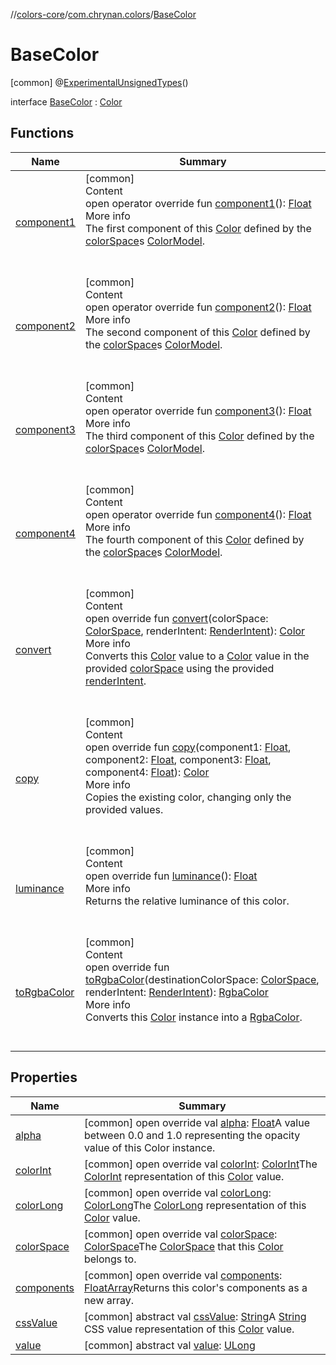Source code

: //[colors-core](../../../index.md)/[com.chrynan.colors](../index.md)/[BaseColor](index.md)



# BaseColor  
 [common] @[ExperimentalUnsignedTypes](https://kotlinlang.org/api/latest/jvm/stdlib/kotlin/-experimental-unsigned-types/index.html)()  
  
interface [BaseColor](index.md) : [Color](../-color/index.md)   


## Functions  
  
|  Name |  Summary | 
|---|---|
| <a name="com.chrynan.colors/BaseColor/component1/#/PointingToDeclaration/"></a>[component1](component1.md)| <a name="com.chrynan.colors/BaseColor/component1/#/PointingToDeclaration/"></a>[common]  <br>Content  <br>open operator override fun [component1](component1.md)(): [Float](https://kotlinlang.org/api/latest/jvm/stdlib/kotlin/-float/index.html)  <br>More info  <br>The first component of this [Color](../-color/index.md) defined by the [colorSpace](color-space.md)s [ColorModel](../../com.chrynan.colors.space/-color-model/index.md).  <br><br><br>|
| <a name="com.chrynan.colors/BaseColor/component2/#/PointingToDeclaration/"></a>[component2](component2.md)| <a name="com.chrynan.colors/BaseColor/component2/#/PointingToDeclaration/"></a>[common]  <br>Content  <br>open operator override fun [component2](component2.md)(): [Float](https://kotlinlang.org/api/latest/jvm/stdlib/kotlin/-float/index.html)  <br>More info  <br>The second component of this [Color](../-color/index.md) defined by the [colorSpace](color-space.md)s [ColorModel](../../com.chrynan.colors.space/-color-model/index.md).  <br><br><br>|
| <a name="com.chrynan.colors/BaseColor/component3/#/PointingToDeclaration/"></a>[component3](component3.md)| <a name="com.chrynan.colors/BaseColor/component3/#/PointingToDeclaration/"></a>[common]  <br>Content  <br>open operator override fun [component3](component3.md)(): [Float](https://kotlinlang.org/api/latest/jvm/stdlib/kotlin/-float/index.html)  <br>More info  <br>The third component of this [Color](../-color/index.md) defined by the [colorSpace](color-space.md)s [ColorModel](../../com.chrynan.colors.space/-color-model/index.md).  <br><br><br>|
| <a name="com.chrynan.colors/BaseColor/component4/#/PointingToDeclaration/"></a>[component4](component4.md)| <a name="com.chrynan.colors/BaseColor/component4/#/PointingToDeclaration/"></a>[common]  <br>Content  <br>open operator override fun [component4](component4.md)(): [Float](https://kotlinlang.org/api/latest/jvm/stdlib/kotlin/-float/index.html)  <br>More info  <br>The fourth component of this [Color](../-color/index.md) defined by the [colorSpace](color-space.md)s [ColorModel](../../com.chrynan.colors.space/-color-model/index.md).  <br><br><br>|
| <a name="com.chrynan.colors/BaseColor/convert/#com.chrynan.colors.space.ColorSpace#com.chrynan.colors.space.RenderIntent/PointingToDeclaration/"></a>[convert](convert.md)| <a name="com.chrynan.colors/BaseColor/convert/#com.chrynan.colors.space.ColorSpace#com.chrynan.colors.space.RenderIntent/PointingToDeclaration/"></a>[common]  <br>Content  <br>open override fun [convert](convert.md)(colorSpace: [ColorSpace](../../com.chrynan.colors.space/-color-space/index.md), renderIntent: [RenderIntent](../../com.chrynan.colors.space/-render-intent/index.md)): [Color](../-color/index.md)  <br>More info  <br>Converts this [Color](../-color/index.md) value to a [Color](../-color/index.md) value in the provided [colorSpace](convert.md) using the provided [renderIntent](convert.md).  <br><br><br>|
| <a name="com.chrynan.colors/BaseColor/copy/#kotlin.Float#kotlin.Float#kotlin.Float#kotlin.Float/PointingToDeclaration/"></a>[copy](copy.md)| <a name="com.chrynan.colors/BaseColor/copy/#kotlin.Float#kotlin.Float#kotlin.Float#kotlin.Float/PointingToDeclaration/"></a>[common]  <br>Content  <br>open override fun [copy](copy.md)(component1: [Float](https://kotlinlang.org/api/latest/jvm/stdlib/kotlin/-float/index.html), component2: [Float](https://kotlinlang.org/api/latest/jvm/stdlib/kotlin/-float/index.html), component3: [Float](https://kotlinlang.org/api/latest/jvm/stdlib/kotlin/-float/index.html), component4: [Float](https://kotlinlang.org/api/latest/jvm/stdlib/kotlin/-float/index.html)): [Color](../-color/index.md)  <br>More info  <br>Copies the existing color, changing only the provided values.  <br><br><br>|
| <a name="com.chrynan.colors/BaseColor/luminance/#/PointingToDeclaration/"></a>[luminance](luminance.md)| <a name="com.chrynan.colors/BaseColor/luminance/#/PointingToDeclaration/"></a>[common]  <br>Content  <br>open override fun [luminance](luminance.md)(): [Float](https://kotlinlang.org/api/latest/jvm/stdlib/kotlin/-float/index.html)  <br>More info  <br>Returns the relative luminance of this color.  <br><br><br>|
| <a name="com.chrynan.colors/BaseColor/toRgbaColor/#com.chrynan.colors.space.ColorSpace#com.chrynan.colors.space.RenderIntent/PointingToDeclaration/"></a>[toRgbaColor](to-rgba-color.md)| <a name="com.chrynan.colors/BaseColor/toRgbaColor/#com.chrynan.colors.space.ColorSpace#com.chrynan.colors.space.RenderIntent/PointingToDeclaration/"></a>[common]  <br>Content  <br>open override fun [toRgbaColor](to-rgba-color.md)(destinationColorSpace: [ColorSpace](../../com.chrynan.colors.space/-color-space/index.md), renderIntent: [RenderIntent](../../com.chrynan.colors.space/-render-intent/index.md)): [RgbaColor](../-rgba-color/index.md)  <br>More info  <br>Converts this [Color](../-color/index.md) instance into a [RgbaColor](../-rgba-color/index.md).  <br><br><br>|


## Properties  
  
|  Name |  Summary | 
|---|---|
| <a name="com.chrynan.colors/BaseColor/alpha/#/PointingToDeclaration/"></a>[alpha](alpha.md)| <a name="com.chrynan.colors/BaseColor/alpha/#/PointingToDeclaration/"></a> [common] open override val [alpha](alpha.md): [Float](https://kotlinlang.org/api/latest/jvm/stdlib/kotlin/-float/index.html)A value between 0.0 and 1.0 representing the opacity value of this Color instance.   <br>|
| <a name="com.chrynan.colors/BaseColor/colorInt/#/PointingToDeclaration/"></a>[colorInt](color-int.md)| <a name="com.chrynan.colors/BaseColor/colorInt/#/PointingToDeclaration/"></a> [common] open override val [colorInt](color-int.md): [ColorInt](../-color-int/index.md)The [ColorInt](../-color-int/index.md) representation of this [Color](../-color/index.md) value.   <br>|
| <a name="com.chrynan.colors/BaseColor/colorLong/#/PointingToDeclaration/"></a>[colorLong](color-long.md)| <a name="com.chrynan.colors/BaseColor/colorLong/#/PointingToDeclaration/"></a> [common] open override val [colorLong](color-long.md): [ColorLong](../-color-long/index.md)The [ColorLong](../-color-long/index.md) representation of this [Color](../-color/index.md) value.   <br>|
| <a name="com.chrynan.colors/BaseColor/colorSpace/#/PointingToDeclaration/"></a>[colorSpace](color-space.md)| <a name="com.chrynan.colors/BaseColor/colorSpace/#/PointingToDeclaration/"></a> [common] open override val [colorSpace](color-space.md): [ColorSpace](../../com.chrynan.colors.space/-color-space/index.md)The [ColorSpace](../../com.chrynan.colors.space/-color-space/index.md) that this [Color](../-color/index.md) belongs to.   <br>|
| <a name="com.chrynan.colors/BaseColor/components/#/PointingToDeclaration/"></a>[components](components.md)| <a name="com.chrynan.colors/BaseColor/components/#/PointingToDeclaration/"></a> [common] open override val [components](components.md): [FloatArray](https://kotlinlang.org/api/latest/jvm/stdlib/kotlin/-float-array/index.html)Returns this color's components as a new array.   <br>|
| <a name="com.chrynan.colors/BaseColor/cssValue/#/PointingToDeclaration/"></a>[cssValue](index.md#%5Bcom.chrynan.colors%2FBaseColor%2FcssValue%2F%23%2FPointingToDeclaration%2F%5D%2FProperties%2F-144979981)| <a name="com.chrynan.colors/BaseColor/cssValue/#/PointingToDeclaration/"></a> [common] abstract val [cssValue](index.md#%5Bcom.chrynan.colors%2FBaseColor%2FcssValue%2F%23%2FPointingToDeclaration%2F%5D%2FProperties%2F-144979981): [String](https://kotlinlang.org/api/latest/jvm/stdlib/kotlin/-string/index.html)A [String](https://kotlinlang.org/api/latest/jvm/stdlib/kotlin/-string/index.html) CSS value representation of this [Color](../-color/index.md) value.   <br>|
| <a name="com.chrynan.colors/BaseColor/value/#/PointingToDeclaration/"></a>[value](value.md)| <a name="com.chrynan.colors/BaseColor/value/#/PointingToDeclaration/"></a> [common] abstract val [value](value.md): [ULong](https://kotlinlang.org/api/latest/jvm/stdlib/kotlin/-u-long/index.html)   <br>|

TASK TO CARRY OUT:
Please transcribe only the lines in the records above running from the line that has "# BaseColor" through the line that has "<br>The second component", both included, exactly as they appear.

FINAL ANSWER:
# BaseColor  
 [common] @[ExperimentalUnsignedTypes](https://kotlinlang.org/api/latest/jvm/stdlib/kotlin/-experimental-unsigned-types/index.html)()  
  
interface [BaseColor](index.md) : [Color](../-color/index.md)   


## Functions  
  
|  Name |  Summary | 
|---|---|
| <a name="com.chrynan.colors/BaseColor/component1/#/PointingToDeclaration/"></a>[component1](component1.md)| <a name="com.chrynan.colors/BaseColor/component1/#/PointingToDeclaration/"></a>[common]  <br>Content  <br>open operator override fun [component1](component1.md)(): [Float](https://kotlinlang.org/api/latest/jvm/stdlib/kotlin/-float/index.html)  <br>More info  <br>The first component of this [Color](../-color/index.md) defined by the [colorSpace](color-space.md)s [ColorModel](../../com.chrynan.colors.space/-color-model/index.md).  <br><br><br>|
| <a name="com.chrynan.colors/BaseColor/component2/#/PointingToDeclaration/"></a>[component2](component2.md)| <a name="com.chrynan.colors/BaseColor/component2/#/PointingToDeclaration/"></a>[common]  <br>Content  <br>open operator override fun [component2](component2.md)(): [Float](https://kotlinlang.org/api/latest/jvm/stdlib/kotlin/-float/index.html)  <br>More info  <br>The second component of this [Color](../-color/index.md) defined by the [colorSpace](color-space.md)s [ColorModel](../../com.chrynan.colors.space/-color-model/index.md).  <br><br><br>|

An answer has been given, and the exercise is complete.